## What you will do
Somewhere in the records below is a line containing "Dies et actus". Copy that line and everything after it through the end, unchanged.

## Available records
⁂

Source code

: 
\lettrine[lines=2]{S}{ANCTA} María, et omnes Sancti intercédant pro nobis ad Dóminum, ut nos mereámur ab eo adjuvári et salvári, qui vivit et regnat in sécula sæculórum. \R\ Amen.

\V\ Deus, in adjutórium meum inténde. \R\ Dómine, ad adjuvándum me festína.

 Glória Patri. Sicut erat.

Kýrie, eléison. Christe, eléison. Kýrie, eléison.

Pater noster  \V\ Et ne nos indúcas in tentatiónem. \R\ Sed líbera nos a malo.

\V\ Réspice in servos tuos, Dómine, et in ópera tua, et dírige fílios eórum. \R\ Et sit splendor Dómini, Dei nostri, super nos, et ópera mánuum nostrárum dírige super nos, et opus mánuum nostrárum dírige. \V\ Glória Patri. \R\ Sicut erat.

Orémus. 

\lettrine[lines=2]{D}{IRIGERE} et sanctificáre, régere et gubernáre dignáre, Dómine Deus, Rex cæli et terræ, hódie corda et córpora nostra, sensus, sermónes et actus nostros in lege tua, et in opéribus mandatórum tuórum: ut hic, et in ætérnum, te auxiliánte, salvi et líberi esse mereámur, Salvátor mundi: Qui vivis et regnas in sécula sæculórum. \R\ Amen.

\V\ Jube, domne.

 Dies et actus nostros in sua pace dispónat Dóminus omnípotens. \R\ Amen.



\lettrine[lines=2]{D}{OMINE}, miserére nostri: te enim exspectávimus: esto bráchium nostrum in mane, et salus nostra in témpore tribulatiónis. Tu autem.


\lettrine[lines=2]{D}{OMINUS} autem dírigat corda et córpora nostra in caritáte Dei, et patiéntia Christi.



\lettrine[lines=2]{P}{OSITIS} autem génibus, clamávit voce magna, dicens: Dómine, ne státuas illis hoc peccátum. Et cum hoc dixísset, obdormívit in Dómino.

⁂

## Your response
 Dies et actus nostros in sua pace dispónat Dóminus omnípotens. \R\ Amen.



\lettrine[lines=2]{D}{OMINE}, miserére nostri: te enim exspectávimus: esto bráchium nostrum in mane, et salus nostra in témpore tribulatiónis. Tu autem.


\lettrine[lines=2]{D}{OMINUS} autem dírigat corda et córpora nostra in caritáte Dei, et patiéntia Christi.



\lettrine[lines=2]{P}{OSITIS} autem génibus, clamávit voce magna, dicens: Dómine, ne státuas illis hoc peccátum. Et cum hoc dixísset, obdormívit in Dómino.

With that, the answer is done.